» **Brief**
Extract every line of the material below and reproduce it faithfully.

» **Exercise data**
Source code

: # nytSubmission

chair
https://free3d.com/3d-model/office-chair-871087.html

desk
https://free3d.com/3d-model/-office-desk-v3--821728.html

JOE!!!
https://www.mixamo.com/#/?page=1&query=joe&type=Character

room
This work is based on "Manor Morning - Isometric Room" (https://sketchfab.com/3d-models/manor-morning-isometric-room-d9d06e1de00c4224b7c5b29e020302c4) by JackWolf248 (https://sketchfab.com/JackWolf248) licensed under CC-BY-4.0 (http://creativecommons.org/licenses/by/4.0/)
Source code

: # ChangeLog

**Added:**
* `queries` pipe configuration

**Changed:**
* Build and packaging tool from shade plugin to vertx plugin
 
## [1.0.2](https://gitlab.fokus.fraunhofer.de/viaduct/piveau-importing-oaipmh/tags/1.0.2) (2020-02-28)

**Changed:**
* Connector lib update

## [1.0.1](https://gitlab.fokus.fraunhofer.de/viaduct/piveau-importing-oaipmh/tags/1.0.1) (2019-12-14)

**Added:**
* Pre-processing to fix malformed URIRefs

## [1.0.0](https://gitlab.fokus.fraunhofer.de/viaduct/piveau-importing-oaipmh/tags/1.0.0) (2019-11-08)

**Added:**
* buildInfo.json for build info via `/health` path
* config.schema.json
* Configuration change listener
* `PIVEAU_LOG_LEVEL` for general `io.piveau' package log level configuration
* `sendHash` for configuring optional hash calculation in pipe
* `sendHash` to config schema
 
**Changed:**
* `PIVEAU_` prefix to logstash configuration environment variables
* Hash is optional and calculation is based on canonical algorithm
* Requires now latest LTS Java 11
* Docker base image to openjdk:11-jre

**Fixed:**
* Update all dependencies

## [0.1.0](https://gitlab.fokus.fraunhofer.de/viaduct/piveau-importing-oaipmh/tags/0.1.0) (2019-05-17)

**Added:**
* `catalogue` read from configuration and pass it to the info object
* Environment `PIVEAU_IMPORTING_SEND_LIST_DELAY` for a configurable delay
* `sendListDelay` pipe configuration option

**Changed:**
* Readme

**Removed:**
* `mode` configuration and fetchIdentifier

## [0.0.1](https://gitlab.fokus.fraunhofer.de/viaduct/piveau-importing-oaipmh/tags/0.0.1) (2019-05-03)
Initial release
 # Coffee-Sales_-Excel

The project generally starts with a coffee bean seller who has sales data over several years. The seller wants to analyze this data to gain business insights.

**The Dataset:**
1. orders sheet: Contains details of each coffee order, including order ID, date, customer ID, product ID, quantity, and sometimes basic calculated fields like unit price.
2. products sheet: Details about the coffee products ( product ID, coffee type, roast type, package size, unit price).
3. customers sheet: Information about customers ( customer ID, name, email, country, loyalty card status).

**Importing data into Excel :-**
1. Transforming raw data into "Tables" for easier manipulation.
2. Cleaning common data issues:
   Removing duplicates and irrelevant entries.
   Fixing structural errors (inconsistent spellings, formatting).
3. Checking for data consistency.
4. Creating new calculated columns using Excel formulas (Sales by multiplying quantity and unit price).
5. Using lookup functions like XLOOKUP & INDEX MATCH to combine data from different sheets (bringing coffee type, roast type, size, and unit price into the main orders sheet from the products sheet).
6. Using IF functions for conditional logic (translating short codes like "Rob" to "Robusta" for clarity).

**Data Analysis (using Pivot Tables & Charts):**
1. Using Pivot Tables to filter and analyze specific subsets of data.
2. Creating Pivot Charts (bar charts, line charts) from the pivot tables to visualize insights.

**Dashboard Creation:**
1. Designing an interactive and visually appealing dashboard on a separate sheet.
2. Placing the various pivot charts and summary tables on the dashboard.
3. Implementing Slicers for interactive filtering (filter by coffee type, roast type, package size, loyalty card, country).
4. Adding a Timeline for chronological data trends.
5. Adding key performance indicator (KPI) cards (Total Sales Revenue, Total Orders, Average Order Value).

» **Response for this exercise**
Source code

: # nytSubmission

chair
https://free3d.com/3d-model/office-chair-871087.html

desk
https://free3d.com/3d-model/-office-desk-v3--821728.html

JOE!!!
https://www.mixamo.com/#/?page=1&query=joe&type=Character

room
This work is based on "Manor Morning - Isometric Room" (https://sketchfab.com/3d-models/manor-morning-isometric-room-d9d06e1de00c4224b7c5b29e020302c4) by JackWolf248 (https://sketchfab.com/JackWolf248) licensed under CC-BY-4.0 (http://creativecommons.org/licenses/by/4.0/)
Source code

: # ChangeLog

**Added:**
* `queries` pipe configuration

**Changed:**
* Build and packaging tool from shade plugin to vertx plugin
 
## [1.0.2](https://gitlab.fokus.fraunhofer.de/viaduct/piveau-importing-oaipmh/tags/1.0.2) (2020-02-28)

**Changed:**
* Connector lib update

## [1.0.1](https://gitlab.fokus.fraunhofer.de/viaduct/piveau-importing-oaipmh/tags/1.0.1) (2019-12-14)

**Added:**
* Pre-processing to fix malformed URIRefs

## [1.0.0](https://gitlab.fokus.fraunhofer.de/viaduct/piveau-importing-oaipmh/tags/1.0.0) (2019-11-08)

**Added:**
* buildInfo.json for build info via `/health` path
* config.schema.json
* Configuration change listener
* `PIVEAU_LOG_LEVEL` for general `io.piveau' package log level configuration
* `sendHash` for configuring optional hash calculation in pipe
* `sendHash` to config schema
 
**Changed:**
* `PIVEAU_` prefix to logstash configuration environment variables
* Hash is optional and calculation is based on canonical algorithm
* Requires now latest LTS Java 11
* Docker base image to openjdk:11-jre

**Fixed:**
* Update all dependencies

## [0.1.0](https://gitlab.fokus.fraunhofer.de/viaduct/piveau-importing-oaipmh/tags/0.1.0) (2019-05-17)

**Added:**
* `catalogue` read from configuration and pass it to the info object
* Environment `PIVEAU_IMPORTING_SEND_LIST_DELAY` for a configurable delay
* `sendListDelay` pipe configuration option

**Changed:**
* Readme

**Removed:**
* `mode` configuration and fetchIdentifier

## [0.0.1](https://gitlab.fokus.fraunhofer.de/viaduct/piveau-importing-oaipmh/tags/0.0.1) (2019-05-03)
Initial release
 # Coffee-Sales_-Excel

The project generally starts with a coffee bean seller who has sales data over several years. The seller wants to analyze this data to gain business insights.

**The Dataset:**
1. orders sheet: Contains details of each coffee order, including order ID, date, customer ID, product ID, quantity, and sometimes basic calculated fields like unit price.
2. products sheet: Details about the coffee products ( product ID, coffee type, roast type, package size, unit price).
3. customers sheet: Information about customers ( customer ID, name, email, country, loyalty card status).

**Importing data into Excel :-**
1. Transforming raw data into "Tables" for easier manipulation.
2. Cleaning common data issues:
   Removing duplicates and irrelevant entries.
   Fixing structural errors (inconsistent spellings, formatting).
3. Checking for data consistency.
4. Creating new calculated columns using Excel formulas (Sales by multiplying quantity and unit price).
5. Using lookup functions like XLOOKUP & INDEX MATCH to combine data from different sheets (bringing coffee type, roast type, size, and unit price into the main orders sheet from the products sheet).
6. Using IF functions for conditional logic (translating short codes like "Rob" to "Robusta" for clarity).

**Data Analysis (using Pivot Tables & Charts):**
1. Using Pivot Tables to filter and analyze specific subsets of data.
2. Creating Pivot Charts (bar charts, line charts) from the pivot tables to visualize insights.

**Dashboard Creation:**
1. Designing an interactive and visually appealing dashboard on a separate sheet.
2. Placing the various pivot charts and summary tables on the dashboard.
3. Implementing Slicers for interactive filtering (filter by coffee type, roast type, package size, loyalty card, country).
4. Adding a Timeline for chronological data trends.
5. Adding key performance indicator (KPI) cards (Total Sales Revenue, Total Orders, Average Order Value).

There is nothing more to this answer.